Pero estaba enganchado.
Me había
aficionado, sin embargo, a la casa de la calle J***s, que era cara, y me
gustaba la mejor habitación, por lo que llevaba mis mujeres baratas a mi cuarto
caro. Una mujer me dijo: «La verdad es que podía darme un poco más y coger un
cuarto más barato… el cuarto se lleva casi tanto cuanto me llevo yo». Un día,
vi que una mujer se metía el peine y una pastilla de jabón en el bolsillo… los
robó. Tiempo más tarde, conversando, me dijeron que las mujeres robaban a
menudo jabón y peines… especialmente jabón.
Un par de
semanas más tarde, volví a ver a mi Venus y volví a encerrarme con ella. Ya no
podía resistir el deseo que provocaba en mí y nunca dejé de pensar en ella, ni
siquiera cuando andaba jodiendo con otras mujeres. Seguía siendo tan calmosa
como siempre, pero observé en ella algo de despecho. Se quitó el sombrero, me
miró un minuto con la boca abierta, como de costumbre y dijo: «Supongo que se
ha tirado a otras mujeres». No sé por qué lo hice, pero mentí y dije: «No».
«¿Para qué subió, pues, las escaleras con una?», me dijo. «Aquella noche,
después de habernos separado… estaba en el salón y, asomándome a la puerta le
vi a usted y a la mujer, que se tropezó al pie de la escalera» (lo cual era
cierto). «Bueno, sí que lo he hecho», respondí, «y le vi el coño… cosa que
nunca he podido hacer contigo.» «Ha visto todo lo que va a ver.» Poniéndome el
sombrero airadamente, dije: «Si es así, me voy… aquí tienes el dinero»… y me
dirigí a la puerta. «No sea idiota», me dijo, «¿qué quiere?… ¿Qué quieren todos
los hombres? Son todos unas bestias… Nunca se satisfacen.» Estaba enfadada.
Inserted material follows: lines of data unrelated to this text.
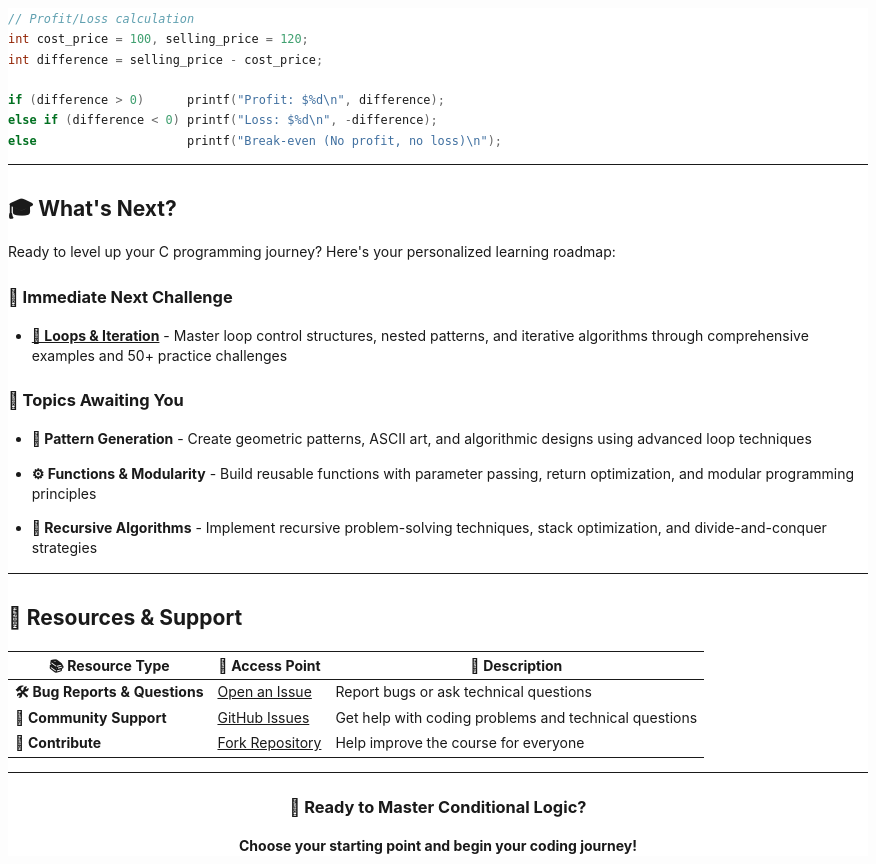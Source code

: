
 ```c
// Profit/Loss calculation
int cost_price = 100, selling_price = 120;
int difference = selling_price - cost_price;

if (difference > 0)      printf("Profit: $%d\n", difference);
else if (difference < 0) printf("Loss: $%d\n", -difference);
else                     printf("Break-even (No profit, no loss)\n");
```

---

## 🎓 What's Next?

Ready to level up your C programming journey? Here's your personalized learning roadmap:

### 🚀 Immediate Next Challenge

- **[🔄 Loops & Iteration](../05_Iterative_Statements)** - Master loop control structures, nested patterns, and iterative algorithms through comprehensive examples and 50+ practice challenges

### 🌟 Topics Awaiting You

- **🎨 Pattern Generation** - Create geometric patterns, ASCII art, and algorithmic designs using advanced loop techniques

- **⚙️ Functions & Modularity** - Build reusable functions with parameter passing, return optimization, and modular programming principles

- **🔄 Recursive Algorithms** - Implement recursive problem-solving techniques, stack optimization, and divide-and-conquer strategies

---

## 🤝 Resources & Support

<div align="center">

| 📚 **Resource Type** | 🔗 **Access Point** | 📝 **Description** |
|---------------------|---------------------|-------------------|
| **🛠 Bug Reports & Questions** | [Open an Issue](https://github.com/rohit528590/CGenesis/issues) | Report bugs or ask technical questions |
| **💬 Community Support** | [GitHub Issues](https://github.com/rohit528590/CGenesis/issues) | Get help with coding problems and technical questions |
| **🤝 Contribute** | [Fork Repository](https://github.com/rohit528590/CGenesis/fork) | Help improve the course for everyone |

</div>

---

<div align="center">

### 🌟 Ready to Master Conditional Logic?

**Choose your starting point and begin your coding journey!**
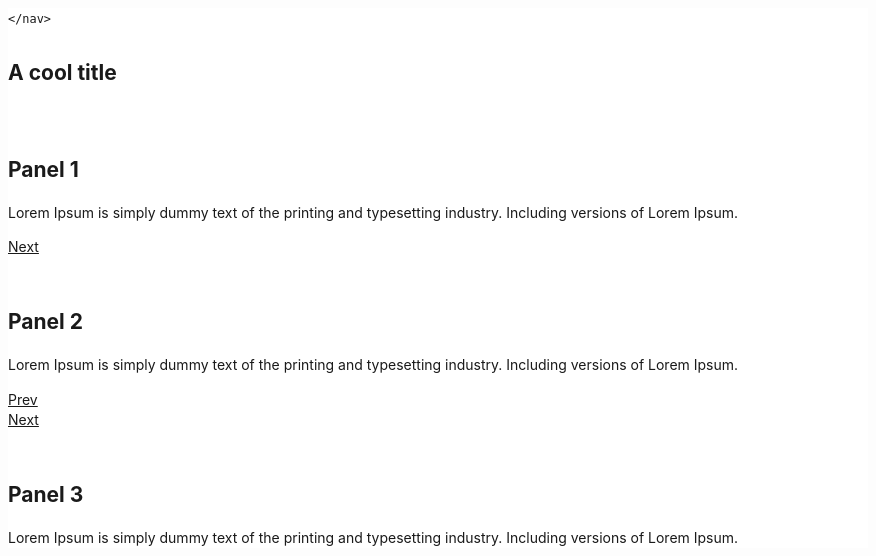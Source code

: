     </nav>
  </header>
  <main id="content" class="site-content" role="main">
    <section id="intro" class="full-screen pt-5">
      <h1>A cool title</h1>
      <div id="clouds-layer-1" class="clouds"></div>
      <div id="clouds-layer-2" class="clouds"></div>
    </section>
    <section id="panels">
      <div id="panels-container" style="width: 500%;">
        <article id="panel-1" class="panel full-screen">
          <div class="container">
            <div class="row">
              <div class="col-6">
                <img src="dist/images/a.png" alt="">
              </div>
              <div class="col-6 d-flex flex-column">
                <h2>Panel 1</h2>
                <p class="step-description">
                  Lorem Ipsum is simply dummy text of the printing and typesetting industry. Including versions of Lorem Ipsum.
                </p>
                <div class="panels-navigation text-right">
                  <div class="nav-panel" data-sign="plus"><a href="#panel-2" class="anchor">Next</a></div>
                </div>
              </div>
            </div>
          </div>
        </article>
        <article id="panel-2" class="panel full-screen">
          <div class="container">
            <div class="row">
              <div class="col-6">
                <img src="dist/images/b.png" alt="">
              </div>
              <div class="col-6 d-flex flex-column">
                <h2>Panel 2</h2>
                <p class="step-description">
                  Lorem Ipsum is simply dummy text of the printing and typesetting industry. Including versions of Lorem Ipsum.
                </p>
                <div class="panels-navigation">
                  <div class="nav-panel" data-sign="minus"><a href="#panel-1" class="anchor">Prev</a></div>
                  <div class="nav-panel" data-sign="plus"><a href="#panel-3" class="anchor">Next</a></div>
                </div>
              </div>
            </div>
          </div>
        </article>
        <article id="panel-3" class="panel full-screen">
          <div class="container">
            <div class="row">
              <div class="col-6">
                <img src="dist/images/c.png" alt="">
              </div>
              <div class="col-6 d-flex flex-column">
                <h2>Panel 3</h2>
                <p class="step-description">
                  Lorem Ipsum is simply dummy text of the printing and typesetting industry. Including versions of Lorem Ipsum.
                </p>
                <div class="panels-navigation">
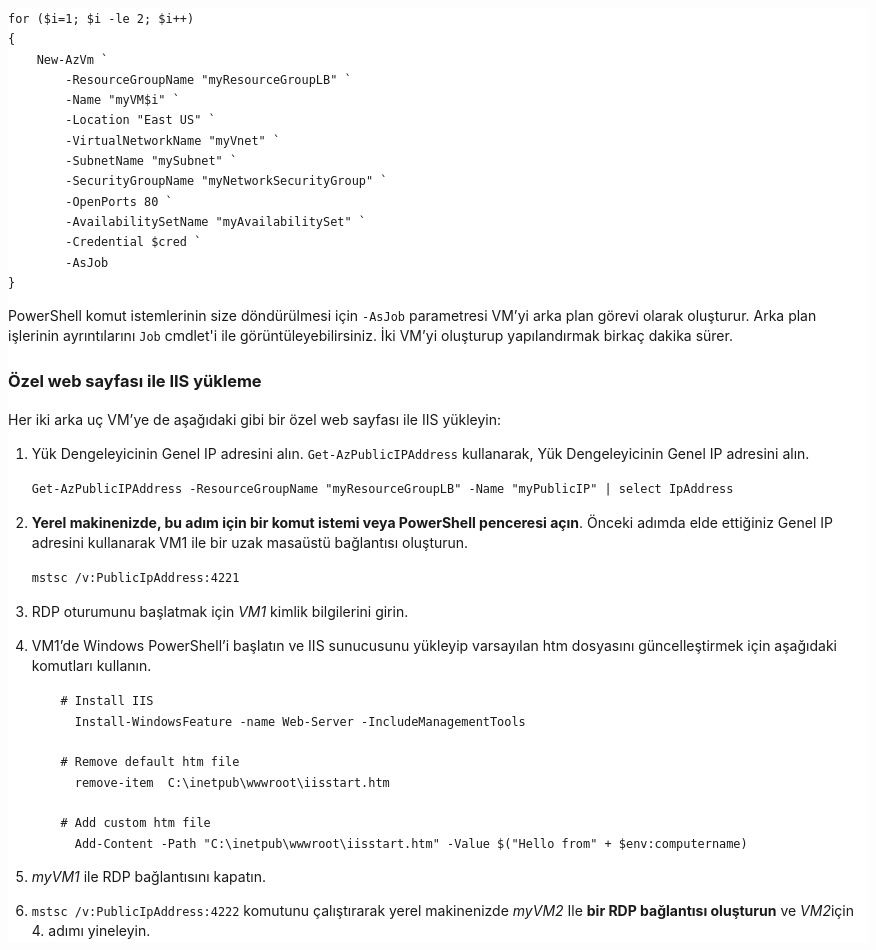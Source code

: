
 ```azurepowershell-interactive
for ($i=1; $i -le 2; $i++)
{
    New-AzVm `
        -ResourceGroupName "myResourceGroupLB" `
        -Name "myVM$i" `
        -Location "East US" `
        -VirtualNetworkName "myVnet" `
        -SubnetName "mySubnet" `
        -SecurityGroupName "myNetworkSecurityGroup" `
        -OpenPorts 80 `
        -AvailabilitySetName "myAvailabilitySet" `
        -Credential $cred `
        -AsJob
}
```

PowerShell komut istemlerinin size döndürülmesi için `-AsJob` parametresi VM’yi arka plan görevi olarak oluşturur. Arka plan işlerinin ayrıntılarını `Job` cmdlet'i ile görüntüleyebilirsiniz. İki VM’yi oluşturup yapılandırmak birkaç dakika sürer.

### <a name="install-iis-with-custom-web-page"></a>Özel web sayfası ile IIS yükleme
 
Her iki arka uç VM’ye de aşağıdaki gibi bir özel web sayfası ile IIS yükleyin:

1. Yük Dengeleyicinin Genel IP adresini alın. `Get-AzPublicIPAddress` kullanarak, Yük Dengeleyicinin Genel IP adresini alın.

    ```azurepowershell-interactive
    Get-AzPublicIPAddress -ResourceGroupName "myResourceGroupLB" -Name "myPublicIP" | select IpAddress
    ```

2. **Yerel makinenizde, bu adım için bir komut istemi veya PowerShell penceresi açın**.  Önceki adımda elde ettiğiniz Genel IP adresini kullanarak VM1 ile bir uzak masaüstü bağlantısı oluşturun. 

    ```azurepowershell-interactive
    mstsc /v:PublicIpAddress:4221  
    ```

3. RDP oturumunu başlatmak için *VM1* kimlik bilgilerini girin.
4. VM1’de Windows PowerShell’i başlatın ve IIS sunucusunu yükleyip varsayılan htm dosyasını güncelleştirmek için aşağıdaki komutları kullanın.

    ```azurepowershell-interactive
        # Install IIS
          Install-WindowsFeature -name Web-Server -IncludeManagementTools
        
        # Remove default htm file
          remove-item  C:\inetpub\wwwroot\iisstart.htm
        
        # Add custom htm file
          Add-Content -Path "C:\inetpub\wwwroot\iisstart.htm" -Value $("Hello from" + $env:computername)
    ```
5. *myVM1* ile RDP bağlantısını kapatın.
6. `mstsc /v:PublicIpAddress:4222` komutunu çalıştırarak yerel makinenizde *myVM2* Ile **bir RDP bağlantısı oluşturun** ve *VM2*için 4. adımı yineleyin.
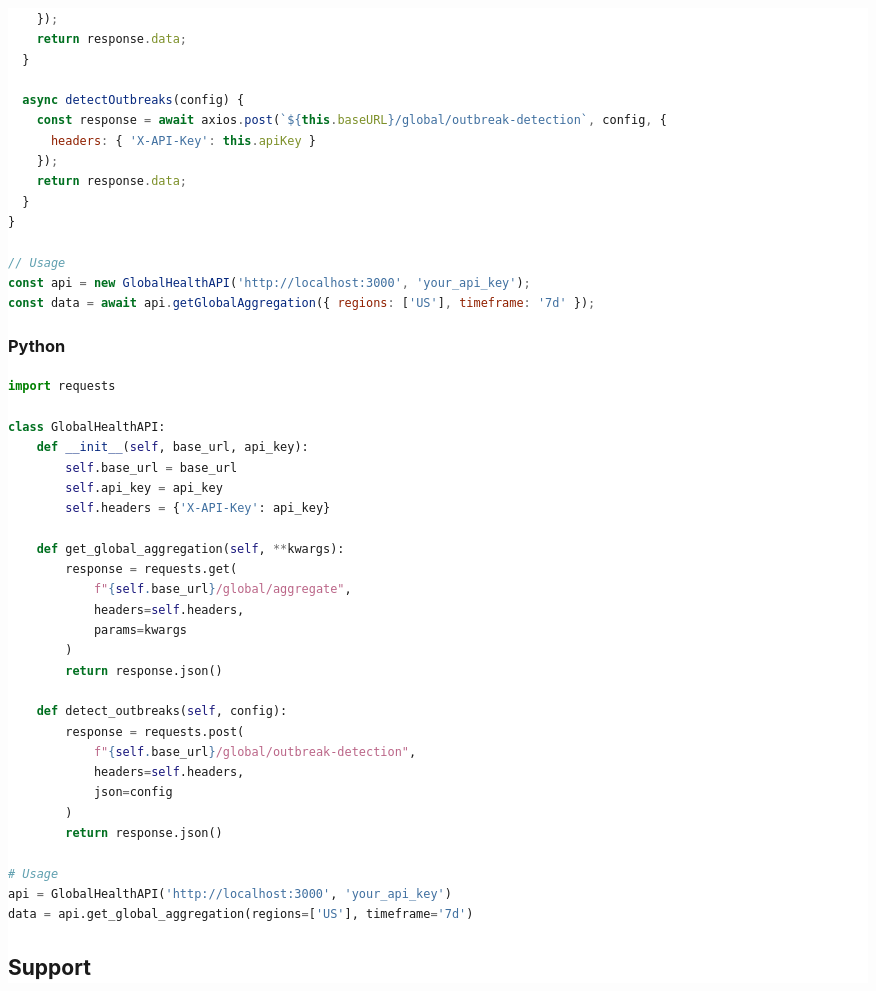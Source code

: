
 ```javascript
    });
    return response.data;
  }

  async detectOutbreaks(config) {
    const response = await axios.post(`${this.baseURL}/global/outbreak-detection`, config, {
      headers: { 'X-API-Key': this.apiKey }
    });
    return response.data;
  }
}

// Usage
const api = new GlobalHealthAPI('http://localhost:3000', 'your_api_key');
const data = await api.getGlobalAggregation({ regions: ['US'], timeframe: '7d' });
```

### Python

```python
import requests

class GlobalHealthAPI:
    def __init__(self, base_url, api_key):
        self.base_url = base_url
        self.api_key = api_key
        self.headers = {'X-API-Key': api_key}

    def get_global_aggregation(self, **kwargs):
        response = requests.get(
            f"{self.base_url}/global/aggregate",
            headers=self.headers,
            params=kwargs
        )
        return response.json()

    def detect_outbreaks(self, config):
        response = requests.post(
            f"{self.base_url}/global/outbreak-detection",
            headers=self.headers,
            json=config
        )
        return response.json()

# Usage
api = GlobalHealthAPI('http://localhost:3000', 'your_api_key')
data = api.get_global_aggregation(regions=['US'], timeframe='7d')
```

## Support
«Déjate de prisas, y veamos tu precioso coño.» Recuerdo con claridad haberle
dicho exactamente eso, porque estaba furioso… y hasta entonces había sido casto
en mis comentarios. En aquel período de mi vida, no era ni lascivo ni indecente
con las mujeres la primera vez que las veía, pero empezaba a serlo en cuanto me
calentaba, y sólo espaciaba mucho mi conversación con expresiones lascivas
cuando estaba cachondo en el más alto grado, o llevado de algún impulso.